Ceci est encore plus poignant à lire quand on sait que c’est en Creuse, entre juin et septembre 1940, que Marc Bloch rédigea ce réquisitoire sans concession sur la débâcle de l’armée et du pays, minés par le défaitisme, ceci, un an avant d'être torturé puis fusillé par la Gestapo, comme héro de la Résistance.
Marc Bloch, né le 6 juillet 1886 à Lyon et mort le 16 juin 1944 à Saint-Didier-de-Formans, est un historien français, fondateur avec Lucien Febvre des Annales d'histoire économique et sociale en 1929. Il est l'auteur de L'Étrange Défaite, ouvrage de référence sur la bataille de France.
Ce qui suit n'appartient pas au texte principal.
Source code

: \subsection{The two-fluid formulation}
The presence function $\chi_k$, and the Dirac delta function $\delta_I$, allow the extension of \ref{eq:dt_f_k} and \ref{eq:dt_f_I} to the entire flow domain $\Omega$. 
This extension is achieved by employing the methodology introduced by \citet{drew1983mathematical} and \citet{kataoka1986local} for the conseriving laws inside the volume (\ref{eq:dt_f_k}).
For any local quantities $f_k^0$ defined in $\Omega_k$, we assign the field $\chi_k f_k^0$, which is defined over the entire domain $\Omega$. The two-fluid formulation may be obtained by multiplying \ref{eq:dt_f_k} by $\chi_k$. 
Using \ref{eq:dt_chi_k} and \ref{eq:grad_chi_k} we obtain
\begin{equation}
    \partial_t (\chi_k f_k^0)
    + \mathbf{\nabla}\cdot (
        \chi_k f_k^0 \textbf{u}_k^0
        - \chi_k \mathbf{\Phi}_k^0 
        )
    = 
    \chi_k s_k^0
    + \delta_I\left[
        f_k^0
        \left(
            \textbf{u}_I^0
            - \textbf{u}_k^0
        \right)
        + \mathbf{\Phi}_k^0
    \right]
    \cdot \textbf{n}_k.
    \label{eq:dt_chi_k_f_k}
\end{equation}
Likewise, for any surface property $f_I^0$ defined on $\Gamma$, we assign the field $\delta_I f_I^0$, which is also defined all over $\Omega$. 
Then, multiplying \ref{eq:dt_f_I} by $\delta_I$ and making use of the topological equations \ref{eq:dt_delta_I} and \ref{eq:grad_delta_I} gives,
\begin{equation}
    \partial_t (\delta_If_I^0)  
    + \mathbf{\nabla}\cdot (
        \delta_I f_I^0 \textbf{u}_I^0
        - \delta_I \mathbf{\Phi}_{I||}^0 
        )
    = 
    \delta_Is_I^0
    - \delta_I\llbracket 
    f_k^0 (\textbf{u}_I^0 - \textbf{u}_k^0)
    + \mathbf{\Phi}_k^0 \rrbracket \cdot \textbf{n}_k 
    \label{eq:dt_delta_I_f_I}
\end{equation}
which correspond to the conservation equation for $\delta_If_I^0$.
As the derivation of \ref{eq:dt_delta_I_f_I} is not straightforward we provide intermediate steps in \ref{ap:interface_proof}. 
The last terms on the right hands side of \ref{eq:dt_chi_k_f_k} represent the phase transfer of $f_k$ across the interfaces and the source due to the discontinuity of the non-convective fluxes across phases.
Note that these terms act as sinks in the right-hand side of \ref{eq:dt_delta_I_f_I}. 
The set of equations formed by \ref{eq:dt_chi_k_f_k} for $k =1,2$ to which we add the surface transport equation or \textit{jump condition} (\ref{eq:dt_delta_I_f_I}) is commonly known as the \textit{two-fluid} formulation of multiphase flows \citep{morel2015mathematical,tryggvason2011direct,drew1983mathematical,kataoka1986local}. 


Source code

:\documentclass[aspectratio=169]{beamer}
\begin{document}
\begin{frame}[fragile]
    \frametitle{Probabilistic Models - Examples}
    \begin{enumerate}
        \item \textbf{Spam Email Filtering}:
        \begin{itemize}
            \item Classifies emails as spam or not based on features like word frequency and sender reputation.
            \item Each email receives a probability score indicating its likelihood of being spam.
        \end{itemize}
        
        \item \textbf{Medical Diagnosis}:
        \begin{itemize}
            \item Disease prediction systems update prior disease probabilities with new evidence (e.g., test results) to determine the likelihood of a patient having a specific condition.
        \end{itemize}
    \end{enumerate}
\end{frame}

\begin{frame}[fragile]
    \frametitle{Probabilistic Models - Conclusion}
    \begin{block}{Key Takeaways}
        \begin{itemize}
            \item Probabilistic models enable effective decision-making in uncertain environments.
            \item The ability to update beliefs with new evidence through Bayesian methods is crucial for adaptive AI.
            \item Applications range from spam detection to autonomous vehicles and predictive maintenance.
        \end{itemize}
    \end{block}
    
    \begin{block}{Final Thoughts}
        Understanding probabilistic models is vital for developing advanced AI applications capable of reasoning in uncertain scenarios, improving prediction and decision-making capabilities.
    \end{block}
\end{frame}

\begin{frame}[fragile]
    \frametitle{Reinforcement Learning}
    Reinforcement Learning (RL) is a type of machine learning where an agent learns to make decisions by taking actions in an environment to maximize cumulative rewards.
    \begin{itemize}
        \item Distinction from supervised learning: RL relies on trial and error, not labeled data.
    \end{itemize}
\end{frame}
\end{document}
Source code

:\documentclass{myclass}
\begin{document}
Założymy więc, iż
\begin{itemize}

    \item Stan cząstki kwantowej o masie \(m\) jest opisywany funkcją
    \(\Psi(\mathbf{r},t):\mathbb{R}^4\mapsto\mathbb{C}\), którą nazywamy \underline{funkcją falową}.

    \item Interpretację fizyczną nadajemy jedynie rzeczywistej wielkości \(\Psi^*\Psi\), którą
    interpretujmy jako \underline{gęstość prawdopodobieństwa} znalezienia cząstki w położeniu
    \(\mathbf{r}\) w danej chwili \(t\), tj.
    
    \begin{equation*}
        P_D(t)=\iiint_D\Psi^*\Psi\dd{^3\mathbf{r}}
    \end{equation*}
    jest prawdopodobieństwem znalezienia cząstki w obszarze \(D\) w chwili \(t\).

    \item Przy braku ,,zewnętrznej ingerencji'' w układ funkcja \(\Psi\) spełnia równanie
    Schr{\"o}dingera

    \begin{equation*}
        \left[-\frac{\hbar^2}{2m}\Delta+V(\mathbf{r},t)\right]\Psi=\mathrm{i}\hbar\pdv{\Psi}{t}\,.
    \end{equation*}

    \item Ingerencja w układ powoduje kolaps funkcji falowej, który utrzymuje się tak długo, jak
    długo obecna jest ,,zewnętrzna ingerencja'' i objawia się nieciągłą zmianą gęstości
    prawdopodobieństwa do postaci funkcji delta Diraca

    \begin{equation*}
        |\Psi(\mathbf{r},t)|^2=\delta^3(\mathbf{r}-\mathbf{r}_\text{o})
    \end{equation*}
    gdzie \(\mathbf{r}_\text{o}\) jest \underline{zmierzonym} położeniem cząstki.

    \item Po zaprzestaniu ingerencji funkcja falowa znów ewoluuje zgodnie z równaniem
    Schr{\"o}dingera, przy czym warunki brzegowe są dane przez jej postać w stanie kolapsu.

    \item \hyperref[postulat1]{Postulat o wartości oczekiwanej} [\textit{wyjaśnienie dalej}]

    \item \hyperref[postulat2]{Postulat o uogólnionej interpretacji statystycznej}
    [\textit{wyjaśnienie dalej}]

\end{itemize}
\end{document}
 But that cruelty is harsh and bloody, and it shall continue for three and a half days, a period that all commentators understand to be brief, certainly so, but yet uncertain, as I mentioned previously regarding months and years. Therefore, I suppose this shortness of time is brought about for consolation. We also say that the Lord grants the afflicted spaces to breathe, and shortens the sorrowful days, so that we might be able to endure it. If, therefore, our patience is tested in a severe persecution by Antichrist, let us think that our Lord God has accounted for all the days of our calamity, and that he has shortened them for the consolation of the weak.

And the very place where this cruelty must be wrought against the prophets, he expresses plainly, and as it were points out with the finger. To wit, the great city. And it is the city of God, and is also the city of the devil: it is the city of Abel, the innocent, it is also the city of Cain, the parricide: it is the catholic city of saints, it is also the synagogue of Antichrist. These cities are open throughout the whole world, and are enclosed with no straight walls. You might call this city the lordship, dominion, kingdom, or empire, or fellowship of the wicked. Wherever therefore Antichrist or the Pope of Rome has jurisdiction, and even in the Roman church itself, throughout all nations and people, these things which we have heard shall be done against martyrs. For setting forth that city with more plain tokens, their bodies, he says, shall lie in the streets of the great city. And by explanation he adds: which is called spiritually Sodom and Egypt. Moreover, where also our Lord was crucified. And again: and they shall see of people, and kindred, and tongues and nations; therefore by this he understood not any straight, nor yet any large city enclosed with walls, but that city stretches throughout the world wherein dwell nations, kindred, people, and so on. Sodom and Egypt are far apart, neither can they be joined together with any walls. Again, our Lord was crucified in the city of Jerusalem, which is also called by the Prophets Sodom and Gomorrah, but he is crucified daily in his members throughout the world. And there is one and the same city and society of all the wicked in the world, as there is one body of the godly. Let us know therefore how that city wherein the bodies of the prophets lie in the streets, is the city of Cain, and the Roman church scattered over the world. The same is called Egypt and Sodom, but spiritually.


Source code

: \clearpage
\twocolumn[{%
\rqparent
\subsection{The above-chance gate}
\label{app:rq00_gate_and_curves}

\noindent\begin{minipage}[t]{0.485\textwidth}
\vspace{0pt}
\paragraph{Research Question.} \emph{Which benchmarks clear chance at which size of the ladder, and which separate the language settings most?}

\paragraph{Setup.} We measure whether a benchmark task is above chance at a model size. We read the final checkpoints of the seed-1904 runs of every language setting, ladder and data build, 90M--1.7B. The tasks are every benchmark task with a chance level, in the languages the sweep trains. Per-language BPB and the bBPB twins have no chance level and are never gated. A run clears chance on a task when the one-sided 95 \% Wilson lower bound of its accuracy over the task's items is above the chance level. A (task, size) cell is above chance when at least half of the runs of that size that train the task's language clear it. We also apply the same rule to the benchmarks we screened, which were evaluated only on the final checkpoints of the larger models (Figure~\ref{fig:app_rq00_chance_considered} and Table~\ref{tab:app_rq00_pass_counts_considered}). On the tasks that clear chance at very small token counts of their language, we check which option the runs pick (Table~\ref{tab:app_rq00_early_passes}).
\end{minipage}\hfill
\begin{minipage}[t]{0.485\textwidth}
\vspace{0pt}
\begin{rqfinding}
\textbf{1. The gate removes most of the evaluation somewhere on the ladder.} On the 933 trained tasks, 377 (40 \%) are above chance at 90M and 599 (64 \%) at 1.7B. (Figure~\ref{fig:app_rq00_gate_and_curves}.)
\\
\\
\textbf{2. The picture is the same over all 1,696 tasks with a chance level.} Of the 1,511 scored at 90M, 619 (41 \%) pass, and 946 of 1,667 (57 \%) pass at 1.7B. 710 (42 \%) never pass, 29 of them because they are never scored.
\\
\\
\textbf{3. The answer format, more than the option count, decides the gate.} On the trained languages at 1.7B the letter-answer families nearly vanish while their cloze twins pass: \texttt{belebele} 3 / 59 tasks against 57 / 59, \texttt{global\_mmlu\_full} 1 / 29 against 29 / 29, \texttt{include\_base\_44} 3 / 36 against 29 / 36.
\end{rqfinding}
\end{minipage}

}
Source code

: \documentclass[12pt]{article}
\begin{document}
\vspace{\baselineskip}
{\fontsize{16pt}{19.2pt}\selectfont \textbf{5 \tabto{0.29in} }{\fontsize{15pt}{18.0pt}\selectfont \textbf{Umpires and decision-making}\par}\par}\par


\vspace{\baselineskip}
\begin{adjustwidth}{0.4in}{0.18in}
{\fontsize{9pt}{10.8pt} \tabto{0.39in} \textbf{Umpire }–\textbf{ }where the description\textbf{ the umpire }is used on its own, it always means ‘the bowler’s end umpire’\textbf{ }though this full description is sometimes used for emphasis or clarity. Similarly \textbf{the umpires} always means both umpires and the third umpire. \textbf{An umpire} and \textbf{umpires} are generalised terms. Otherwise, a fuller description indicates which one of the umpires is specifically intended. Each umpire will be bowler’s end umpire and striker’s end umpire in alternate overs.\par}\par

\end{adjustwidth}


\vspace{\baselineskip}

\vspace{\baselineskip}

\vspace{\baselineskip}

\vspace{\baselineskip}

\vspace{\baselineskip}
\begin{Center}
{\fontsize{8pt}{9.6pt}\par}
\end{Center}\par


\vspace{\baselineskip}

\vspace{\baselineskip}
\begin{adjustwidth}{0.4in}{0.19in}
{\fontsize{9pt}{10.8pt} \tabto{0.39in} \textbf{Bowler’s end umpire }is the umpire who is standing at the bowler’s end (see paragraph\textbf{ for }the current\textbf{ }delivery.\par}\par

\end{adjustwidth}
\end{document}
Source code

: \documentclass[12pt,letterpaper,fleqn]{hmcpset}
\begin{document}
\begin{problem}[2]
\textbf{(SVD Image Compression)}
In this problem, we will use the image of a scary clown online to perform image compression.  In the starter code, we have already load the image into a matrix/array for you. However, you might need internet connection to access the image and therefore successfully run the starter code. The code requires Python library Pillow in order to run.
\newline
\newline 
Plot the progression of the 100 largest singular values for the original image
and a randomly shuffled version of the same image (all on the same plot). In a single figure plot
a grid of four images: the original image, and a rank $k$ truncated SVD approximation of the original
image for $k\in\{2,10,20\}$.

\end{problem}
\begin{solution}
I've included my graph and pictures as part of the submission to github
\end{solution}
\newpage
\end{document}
Marc Bloch : portraits - Son bureau - Monument des Rousilles
- Quatrième de couverture :
Ces pages seront-elles jamais publiées ? Je ne sais. Il est probable, en tout cas, que, de longtemps, elles ne pourront être connues, sinon sous le manteau, en dehors de mon entourage immédiat. Je me suis cependant décidé à les écrire. L'effort sera rude : combien il me semblerait plus commode de céder aux conseils de la fatigue et du découragement ! Mais un témoignage ne vaut que fixé dans sa première fraîcheur et je ne puis me persuader que celui-ci doive être tout à fait inutile. Un jour viendra, tôt ou tard, j'en ai la ferme espérance, où la France verra de nouveau s'épanouir, sur son vieux sol béni déjà de tant de moissons, la liberté de pensée et de jugement.
-Quatrième de couverture suite et fin :
Alors les dossiers cachés s'ouvriront ; les brumes, qu'autour du plus atroce effondrement de notre histoire commencent, dès maintenant, à accumuler tantôt l'ignorance et tantôt la mauvaise foi, se lèveront peu à peu ; et, peut-être les chercheurs occupés à les percer trouveront-ils quelque profit à feuilleter, s'ils le savent découvrir, ce procès-verbal de l'an 1940.
Marc Bloch.
Marc Bloch est une personne très cultivée, nantie d'un excellent bagage littéraire à la hauteur de son haut niveau universitaire, cela se retrouve tout au long de ce réquisitoire exhaustif. Écrit dans un français tout à fait académique. Méthodique dans la construction argumentaire autant que dans les développements d'idées, scrupuleux dans le choix des arguments, ne manquant pas d'exemples référencés, de citations circonstanciées ni de descriptions savamment imagées parfois teintées d'humour, en dépit de ses énoncés explicatifs rigoureux, cet ouvrage reste néanmoins laborieux à lire. Ceci en raison de son caractère strictement intellectuel d'une part, et la longueur des phrases et de certains paragraphes d'autre part, exigeant souvent une relecture attentive pour en avoir une bonne compréhension.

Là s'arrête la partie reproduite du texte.